What is needed> Please output the full listing, character for character.

···

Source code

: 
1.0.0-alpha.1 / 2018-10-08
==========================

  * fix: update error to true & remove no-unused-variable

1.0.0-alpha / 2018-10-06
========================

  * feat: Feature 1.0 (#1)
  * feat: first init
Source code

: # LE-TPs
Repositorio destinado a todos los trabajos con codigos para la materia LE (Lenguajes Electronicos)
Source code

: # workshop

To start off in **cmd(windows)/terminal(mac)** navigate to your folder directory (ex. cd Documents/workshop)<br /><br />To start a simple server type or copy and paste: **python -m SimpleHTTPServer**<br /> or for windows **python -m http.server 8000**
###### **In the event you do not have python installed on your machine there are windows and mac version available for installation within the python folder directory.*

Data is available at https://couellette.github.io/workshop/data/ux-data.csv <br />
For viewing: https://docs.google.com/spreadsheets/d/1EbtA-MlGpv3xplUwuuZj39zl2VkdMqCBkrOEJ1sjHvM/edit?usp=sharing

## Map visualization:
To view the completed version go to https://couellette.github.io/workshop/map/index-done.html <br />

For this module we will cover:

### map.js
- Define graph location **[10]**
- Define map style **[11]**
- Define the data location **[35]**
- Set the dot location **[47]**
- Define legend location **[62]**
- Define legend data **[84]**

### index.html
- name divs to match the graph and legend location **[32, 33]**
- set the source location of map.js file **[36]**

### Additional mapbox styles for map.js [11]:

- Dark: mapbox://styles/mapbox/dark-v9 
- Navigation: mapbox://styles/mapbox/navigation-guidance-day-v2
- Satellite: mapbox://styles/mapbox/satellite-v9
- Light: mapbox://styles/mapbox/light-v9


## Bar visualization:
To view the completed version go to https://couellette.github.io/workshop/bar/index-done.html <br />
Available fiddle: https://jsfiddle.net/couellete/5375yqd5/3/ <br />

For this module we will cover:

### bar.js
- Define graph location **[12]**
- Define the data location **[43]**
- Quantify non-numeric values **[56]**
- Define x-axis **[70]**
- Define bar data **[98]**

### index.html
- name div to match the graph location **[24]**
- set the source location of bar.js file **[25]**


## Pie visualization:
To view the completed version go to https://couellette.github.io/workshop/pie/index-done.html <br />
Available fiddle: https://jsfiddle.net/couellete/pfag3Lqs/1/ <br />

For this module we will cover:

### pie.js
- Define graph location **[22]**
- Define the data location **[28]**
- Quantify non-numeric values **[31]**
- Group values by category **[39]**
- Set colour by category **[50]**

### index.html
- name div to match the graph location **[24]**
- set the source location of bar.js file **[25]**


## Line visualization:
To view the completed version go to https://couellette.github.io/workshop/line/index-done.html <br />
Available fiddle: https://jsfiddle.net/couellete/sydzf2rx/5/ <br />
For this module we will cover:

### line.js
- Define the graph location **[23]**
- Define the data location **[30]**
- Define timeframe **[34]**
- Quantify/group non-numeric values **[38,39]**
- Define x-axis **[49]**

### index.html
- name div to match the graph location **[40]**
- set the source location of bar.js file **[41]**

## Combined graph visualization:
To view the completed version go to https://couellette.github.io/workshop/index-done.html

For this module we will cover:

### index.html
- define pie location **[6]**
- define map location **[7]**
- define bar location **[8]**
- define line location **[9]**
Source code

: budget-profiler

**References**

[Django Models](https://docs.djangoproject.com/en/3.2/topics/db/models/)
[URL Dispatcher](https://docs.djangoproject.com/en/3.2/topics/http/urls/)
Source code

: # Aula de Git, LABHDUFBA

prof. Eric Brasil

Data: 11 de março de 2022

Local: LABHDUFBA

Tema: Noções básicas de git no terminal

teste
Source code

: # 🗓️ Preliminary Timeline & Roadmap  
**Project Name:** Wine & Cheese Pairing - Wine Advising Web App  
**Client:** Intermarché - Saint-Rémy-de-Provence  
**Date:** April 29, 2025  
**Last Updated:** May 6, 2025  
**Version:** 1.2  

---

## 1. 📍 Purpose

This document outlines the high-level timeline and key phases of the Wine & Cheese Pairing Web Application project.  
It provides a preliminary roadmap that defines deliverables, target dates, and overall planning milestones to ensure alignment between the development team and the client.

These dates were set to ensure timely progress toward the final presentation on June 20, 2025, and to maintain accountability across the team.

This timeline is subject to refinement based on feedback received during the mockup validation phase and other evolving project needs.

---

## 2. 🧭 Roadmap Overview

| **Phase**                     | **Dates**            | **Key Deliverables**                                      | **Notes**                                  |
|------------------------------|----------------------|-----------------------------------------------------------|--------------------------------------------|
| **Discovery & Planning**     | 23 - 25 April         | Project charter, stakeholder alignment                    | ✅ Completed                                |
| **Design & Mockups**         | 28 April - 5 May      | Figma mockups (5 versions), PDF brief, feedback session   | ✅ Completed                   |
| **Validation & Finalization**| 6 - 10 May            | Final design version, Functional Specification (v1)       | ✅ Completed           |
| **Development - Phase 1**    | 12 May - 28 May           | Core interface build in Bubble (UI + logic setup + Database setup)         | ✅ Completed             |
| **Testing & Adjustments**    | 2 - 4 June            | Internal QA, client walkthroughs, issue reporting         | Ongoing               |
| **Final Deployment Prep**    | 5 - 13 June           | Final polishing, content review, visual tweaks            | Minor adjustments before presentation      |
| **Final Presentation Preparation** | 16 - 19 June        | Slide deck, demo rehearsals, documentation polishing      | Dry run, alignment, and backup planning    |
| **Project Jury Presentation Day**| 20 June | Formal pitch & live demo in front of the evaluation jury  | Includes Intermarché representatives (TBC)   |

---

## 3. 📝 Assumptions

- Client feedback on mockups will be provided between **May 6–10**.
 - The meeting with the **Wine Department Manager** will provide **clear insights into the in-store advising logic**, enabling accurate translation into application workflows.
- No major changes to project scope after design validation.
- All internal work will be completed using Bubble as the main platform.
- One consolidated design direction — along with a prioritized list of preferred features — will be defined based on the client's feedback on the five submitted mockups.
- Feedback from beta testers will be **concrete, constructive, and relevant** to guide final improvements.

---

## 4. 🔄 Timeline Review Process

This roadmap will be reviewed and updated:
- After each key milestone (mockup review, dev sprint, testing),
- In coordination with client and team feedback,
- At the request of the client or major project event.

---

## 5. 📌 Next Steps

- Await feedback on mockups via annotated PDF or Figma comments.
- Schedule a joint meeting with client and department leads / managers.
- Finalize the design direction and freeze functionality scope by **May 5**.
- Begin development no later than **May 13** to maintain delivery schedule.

···

Output of the exercise>
Source code

: 
1.0.0-alpha.1 / 2018-10-08
==========================

  * fix: update error to true & remove no-unused-variable

1.0.0-alpha / 2018-10-06
========================

  * feat: Feature 1.0 (#1)
  * feat: first init
Source code

: # LE-TPs
Repositorio destinado a todos los trabajos con codigos para la materia LE (Lenguajes Electronicos)
Source code

: # workshop

To start off in **cmd(windows)/terminal(mac)** navigate to your folder directory (ex. cd Documents/workshop)<br /><br />To start a simple server type or copy and paste: **python -m SimpleHTTPServer**<br /> or for windows **python -m http.server 8000**
###### **In the event you do not have python installed on your machine there are windows and mac version available for installation within the python folder directory.*

Data is available at https://couellette.github.io/workshop/data/ux-data.csv <br />
For viewing: https://docs.google.com/spreadsheets/d/1EbtA-MlGpv3xplUwuuZj39zl2VkdMqCBkrOEJ1sjHvM/edit?usp=sharing

## Map visualization:
To view the completed version go to https://couellette.github.io/workshop/map/index-done.html <br />

For this module we will cover:

### map.js
- Define graph location **[10]**
- Define map style **[11]**
- Define the data location **[35]**
- Set the dot location **[47]**
- Define legend location **[62]**
- Define legend data **[84]**

### index.html
- name divs to match the graph and legend location **[32, 33]**
- set the source location of map.js file **[36]**

### Additional mapbox styles for map.js [11]:

- Dark: mapbox://styles/mapbox/dark-v9 
- Navigation: mapbox://styles/mapbox/navigation-guidance-day-v2
- Satellite: mapbox://styles/mapbox/satellite-v9
- Light: mapbox://styles/mapbox/light-v9


## Bar visualization:
To view the completed version go to https://couellette.github.io/workshop/bar/index-done.html <br />
Available fiddle: https://jsfiddle.net/couellete/5375yqd5/3/ <br />

For this module we will cover:

### bar.js
- Define graph location **[12]**
- Define the data location **[43]**
- Quantify non-numeric values **[56]**
- Define x-axis **[70]**
- Define bar data **[98]**

### index.html
- name div to match the graph location **[24]**
- set the source location of bar.js file **[25]**


## Pie visualization:
To view the completed version go to https://couellette.github.io/workshop/pie/index-done.html <br />
Available fiddle: https://jsfiddle.net/couellete/pfag3Lqs/1/ <br />

For this module we will cover:

### pie.js
- Define graph location **[22]**
- Define the data location **[28]**
- Quantify non-numeric values **[31]**
- Group values by category **[39]**
- Set colour by category **[50]**

### index.html
- name div to match the graph location **[24]**
- set the source location of bar.js file **[25]**


## Line visualization:
To view the completed version go to https://couellette.github.io/workshop/line/index-done.html <br />
Available fiddle: https://jsfiddle.net/couellete/sydzf2rx/5/ <br />
For this module we will cover:

### line.js
- Define the graph location **[23]**
- Define the data location **[30]**
- Define timeframe **[34]**
- Quantify/group non-numeric values **[38,39]**
- Define x-axis **[49]**

### index.html
- name div to match the graph location **[40]**
- set the source location of bar.js file **[41]**

## Combined graph visualization:
To view the completed version go to https://couellette.github.io/workshop/index-done.html

For this module we will cover:

### index.html
- define pie location **[6]**
- define map location **[7]**
- define bar location **[8]**
- define line location **[9]**
Source code

: budget-profiler

**References**

[Django Models](https://docs.djangoproject.com/en/3.2/topics/db/models/)
[URL Dispatcher](https://docs.djangoproject.com/en/3.2/topics/http/urls/)
Source code

: # Aula de Git, LABHDUFBA

prof. Eric Brasil

Data: 11 de março de 2022

Local: LABHDUFBA

Tema: Noções básicas de git no terminal

teste
Source code

: # 🗓️ Preliminary Timeline & Roadmap  
**Project Name:** Wine & Cheese Pairing - Wine Advising Web App  
**Client:** Intermarché - Saint-Rémy-de-Provence  
**Date:** April 29, 2025  
**Last Updated:** May 6, 2025  
**Version:** 1.2  

---

## 1. 📍 Purpose

This document outlines the high-level timeline and key phases of the Wine & Cheese Pairing Web Application project.  
It provides a preliminary roadmap that defines deliverables, target dates, and overall planning milestones to ensure alignment between the development team and the client.

These dates were set to ensure timely progress toward the final presentation on June 20, 2025, and to maintain accountability across the team.

This timeline is subject to refinement based on feedback received during the mockup validation phase and other evolving project needs.

---

## 2. 🧭 Roadmap Overview

| **Phase**                     | **Dates**            | **Key Deliverables**                                      | **Notes**                                  |
|------------------------------|----------------------|-----------------------------------------------------------|--------------------------------------------|
| **Discovery & Planning**     | 23 - 25 April         | Project charter, stakeholder alignment                    | ✅ Completed                                |
| **Design & Mockups**         | 28 April - 5 May      | Figma mockups (5 versions), PDF brief, feedback session   | ✅ Completed                   |
| **Validation & Finalization**| 6 - 10 May            | Final design version, Functional Specification (v1)       | ✅ Completed           |
| **Development - Phase 1**    | 12 May - 28 May           | Core interface build in Bubble (UI + logic setup + Database setup)         | ✅ Completed             |
| **Testing & Adjustments**    | 2 - 4 June            | Internal QA, client walkthroughs, issue reporting         | Ongoing               |
| **Final Deployment Prep**    | 5 - 13 June           | Final polishing, content review, visual tweaks            | Minor adjustments before presentation      |
| **Final Presentation Preparation** | 16 - 19 June        | Slide deck, demo rehearsals, documentation polishing      | Dry run, alignment, and backup planning    |
| **Project Jury Presentation Day**| 20 June | Formal pitch & live demo in front of the evaluation jury  | Includes Intermarché representatives (TBC)   |

---

## 3. 📝 Assumptions

- Client feedback on mockups will be provided between **May 6–10**.
 - The meeting with the **Wine Department Manager** will provide **clear insights into the in-store advising logic**, enabling accurate translation into application workflows.
- No major changes to project scope after design validation.
- All internal work will be completed using Bubble as the main platform.
- One consolidated design direction — along with a prioritized list of preferred features — will be defined based on the client's feedback on the five submitted mockups.
- Feedback from beta testers will be **concrete, constructive, and relevant** to guide final improvements.

---

## 4. 🔄 Timeline Review Process

This roadmap will be reviewed and updated:
- After each key milestone (mockup review, dev sprint, testing),
- In coordination with client and team feedback,
- At the request of the client or major project event.

---

## 5. 📌 Next Steps

- Await feedback on mockups via annotated PDF or Figma comments.
- Schedule a joint meeting with client and department leads / managers.
- Finalize the design direction and freeze functionality scope by **May 5**.
- Begin development no later than **May 13** to maintain delivery schedule.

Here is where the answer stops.